INSTRUCTIONS TO FOLLOW: Check each line of the entries below for the string "unique"; copy every line where it appears.

RECORDED DATA:
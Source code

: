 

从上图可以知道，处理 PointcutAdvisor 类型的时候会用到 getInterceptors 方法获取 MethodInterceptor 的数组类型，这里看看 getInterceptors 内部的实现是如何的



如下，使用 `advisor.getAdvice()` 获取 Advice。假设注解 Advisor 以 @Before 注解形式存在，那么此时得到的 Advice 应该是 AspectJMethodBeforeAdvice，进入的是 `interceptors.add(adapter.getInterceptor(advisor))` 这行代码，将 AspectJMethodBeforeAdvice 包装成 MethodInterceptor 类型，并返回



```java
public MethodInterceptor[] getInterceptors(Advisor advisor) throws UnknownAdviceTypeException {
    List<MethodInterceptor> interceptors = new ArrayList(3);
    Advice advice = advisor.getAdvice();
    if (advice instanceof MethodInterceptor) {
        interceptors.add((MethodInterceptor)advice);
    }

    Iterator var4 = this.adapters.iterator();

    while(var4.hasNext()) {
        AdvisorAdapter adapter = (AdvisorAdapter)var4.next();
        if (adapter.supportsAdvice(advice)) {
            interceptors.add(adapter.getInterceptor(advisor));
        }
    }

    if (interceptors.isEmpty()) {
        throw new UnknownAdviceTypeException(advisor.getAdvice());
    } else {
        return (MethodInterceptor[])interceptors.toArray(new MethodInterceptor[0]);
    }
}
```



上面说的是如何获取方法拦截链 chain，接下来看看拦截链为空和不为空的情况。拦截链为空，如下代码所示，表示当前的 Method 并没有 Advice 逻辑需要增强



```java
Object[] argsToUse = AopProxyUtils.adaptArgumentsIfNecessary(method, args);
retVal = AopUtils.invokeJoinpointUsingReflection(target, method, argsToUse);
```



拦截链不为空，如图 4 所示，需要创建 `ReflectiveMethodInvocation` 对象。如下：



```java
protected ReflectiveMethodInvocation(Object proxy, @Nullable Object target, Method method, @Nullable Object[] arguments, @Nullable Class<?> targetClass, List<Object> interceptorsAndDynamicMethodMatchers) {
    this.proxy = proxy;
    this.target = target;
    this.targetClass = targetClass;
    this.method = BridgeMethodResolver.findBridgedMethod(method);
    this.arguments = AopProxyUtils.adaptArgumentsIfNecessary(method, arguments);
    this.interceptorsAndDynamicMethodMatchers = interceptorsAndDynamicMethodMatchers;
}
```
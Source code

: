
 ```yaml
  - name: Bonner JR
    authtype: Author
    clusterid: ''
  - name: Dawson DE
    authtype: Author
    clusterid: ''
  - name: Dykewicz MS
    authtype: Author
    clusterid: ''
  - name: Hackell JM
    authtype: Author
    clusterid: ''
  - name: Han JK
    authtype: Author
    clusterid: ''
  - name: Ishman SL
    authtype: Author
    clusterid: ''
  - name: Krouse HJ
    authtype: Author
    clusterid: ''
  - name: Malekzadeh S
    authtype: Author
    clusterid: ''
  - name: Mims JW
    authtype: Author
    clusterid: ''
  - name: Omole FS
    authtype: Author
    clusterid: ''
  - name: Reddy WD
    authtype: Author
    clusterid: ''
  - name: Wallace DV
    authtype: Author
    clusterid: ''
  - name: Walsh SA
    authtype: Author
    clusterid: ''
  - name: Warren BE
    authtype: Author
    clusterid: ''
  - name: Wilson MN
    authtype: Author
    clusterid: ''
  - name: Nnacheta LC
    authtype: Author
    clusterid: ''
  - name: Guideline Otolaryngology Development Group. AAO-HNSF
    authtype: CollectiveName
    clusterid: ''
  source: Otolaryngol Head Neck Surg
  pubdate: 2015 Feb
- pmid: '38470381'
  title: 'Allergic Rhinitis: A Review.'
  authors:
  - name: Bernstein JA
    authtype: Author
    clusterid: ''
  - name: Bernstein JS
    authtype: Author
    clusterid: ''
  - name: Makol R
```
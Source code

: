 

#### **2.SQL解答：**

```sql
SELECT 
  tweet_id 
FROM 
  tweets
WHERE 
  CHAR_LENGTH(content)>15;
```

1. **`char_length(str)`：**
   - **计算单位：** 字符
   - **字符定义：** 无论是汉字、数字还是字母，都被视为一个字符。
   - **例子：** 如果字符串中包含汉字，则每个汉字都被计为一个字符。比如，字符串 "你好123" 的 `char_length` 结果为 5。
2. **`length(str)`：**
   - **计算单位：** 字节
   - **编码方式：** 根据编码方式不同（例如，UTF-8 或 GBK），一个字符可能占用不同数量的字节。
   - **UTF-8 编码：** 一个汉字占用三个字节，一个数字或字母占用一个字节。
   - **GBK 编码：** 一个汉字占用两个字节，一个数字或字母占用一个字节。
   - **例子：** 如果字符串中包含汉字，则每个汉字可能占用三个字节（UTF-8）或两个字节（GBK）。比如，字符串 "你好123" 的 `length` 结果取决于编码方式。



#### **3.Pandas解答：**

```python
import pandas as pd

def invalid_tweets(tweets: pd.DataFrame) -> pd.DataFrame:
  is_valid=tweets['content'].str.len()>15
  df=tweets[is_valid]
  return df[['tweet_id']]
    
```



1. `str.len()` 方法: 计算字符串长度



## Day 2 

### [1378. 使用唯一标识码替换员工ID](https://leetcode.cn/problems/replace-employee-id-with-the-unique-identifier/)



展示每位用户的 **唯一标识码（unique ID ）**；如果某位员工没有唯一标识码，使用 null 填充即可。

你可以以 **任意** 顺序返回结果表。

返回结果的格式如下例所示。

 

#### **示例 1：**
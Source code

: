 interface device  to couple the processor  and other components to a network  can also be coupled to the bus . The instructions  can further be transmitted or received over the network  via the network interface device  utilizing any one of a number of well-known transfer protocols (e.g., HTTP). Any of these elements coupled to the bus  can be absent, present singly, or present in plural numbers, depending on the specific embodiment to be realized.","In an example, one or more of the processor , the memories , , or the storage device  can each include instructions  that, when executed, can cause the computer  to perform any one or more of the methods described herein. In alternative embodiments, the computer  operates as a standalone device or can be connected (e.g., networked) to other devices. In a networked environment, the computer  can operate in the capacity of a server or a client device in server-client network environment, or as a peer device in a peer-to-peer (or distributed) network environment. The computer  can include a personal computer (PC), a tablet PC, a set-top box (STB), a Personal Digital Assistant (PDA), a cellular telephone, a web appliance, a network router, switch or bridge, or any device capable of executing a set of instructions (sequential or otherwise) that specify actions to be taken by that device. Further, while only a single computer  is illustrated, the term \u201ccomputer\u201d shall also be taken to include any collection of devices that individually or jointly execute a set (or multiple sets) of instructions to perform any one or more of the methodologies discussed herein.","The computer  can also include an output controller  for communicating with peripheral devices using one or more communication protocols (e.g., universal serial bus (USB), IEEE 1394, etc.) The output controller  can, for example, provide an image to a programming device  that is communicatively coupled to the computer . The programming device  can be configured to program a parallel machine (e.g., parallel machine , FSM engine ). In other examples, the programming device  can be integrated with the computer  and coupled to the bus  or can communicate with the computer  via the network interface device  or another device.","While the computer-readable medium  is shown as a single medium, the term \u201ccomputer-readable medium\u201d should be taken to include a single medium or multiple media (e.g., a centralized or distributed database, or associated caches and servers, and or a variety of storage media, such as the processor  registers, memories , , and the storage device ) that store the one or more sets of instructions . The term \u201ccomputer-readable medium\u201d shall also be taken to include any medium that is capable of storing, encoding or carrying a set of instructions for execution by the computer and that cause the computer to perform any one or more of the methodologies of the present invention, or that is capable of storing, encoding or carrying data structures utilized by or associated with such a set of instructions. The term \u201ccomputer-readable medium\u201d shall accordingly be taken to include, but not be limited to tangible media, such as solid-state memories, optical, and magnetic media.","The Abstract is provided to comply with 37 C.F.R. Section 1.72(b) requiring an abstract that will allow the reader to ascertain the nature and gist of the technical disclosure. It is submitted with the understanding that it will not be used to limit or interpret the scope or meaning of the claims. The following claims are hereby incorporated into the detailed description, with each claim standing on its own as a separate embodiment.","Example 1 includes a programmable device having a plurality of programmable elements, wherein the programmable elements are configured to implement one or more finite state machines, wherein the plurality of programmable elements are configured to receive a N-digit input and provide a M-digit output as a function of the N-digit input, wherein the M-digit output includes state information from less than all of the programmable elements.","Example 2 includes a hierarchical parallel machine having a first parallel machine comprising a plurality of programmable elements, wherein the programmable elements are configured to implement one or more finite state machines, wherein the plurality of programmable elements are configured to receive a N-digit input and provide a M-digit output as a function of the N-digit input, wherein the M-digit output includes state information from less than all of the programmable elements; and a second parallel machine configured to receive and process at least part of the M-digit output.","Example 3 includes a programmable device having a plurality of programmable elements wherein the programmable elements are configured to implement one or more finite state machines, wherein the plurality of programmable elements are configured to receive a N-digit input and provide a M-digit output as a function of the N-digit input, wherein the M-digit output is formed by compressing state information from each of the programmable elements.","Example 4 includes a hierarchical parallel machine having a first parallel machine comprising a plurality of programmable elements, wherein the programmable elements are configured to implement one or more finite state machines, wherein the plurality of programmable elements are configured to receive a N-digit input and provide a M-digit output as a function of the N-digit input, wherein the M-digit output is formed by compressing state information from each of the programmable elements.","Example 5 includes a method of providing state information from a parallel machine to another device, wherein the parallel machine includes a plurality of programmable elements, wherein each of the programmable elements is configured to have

COMPLETED TASK:
### [1378. 使用唯一标识码替换员工ID](https://leetcode.cn/problems/replace-employee-id-with-the-unique-identifier/)
展示每位用户的 **唯一标识码（unique ID ）**；如果某位员工没有唯一标识码，使用 null 填充即可。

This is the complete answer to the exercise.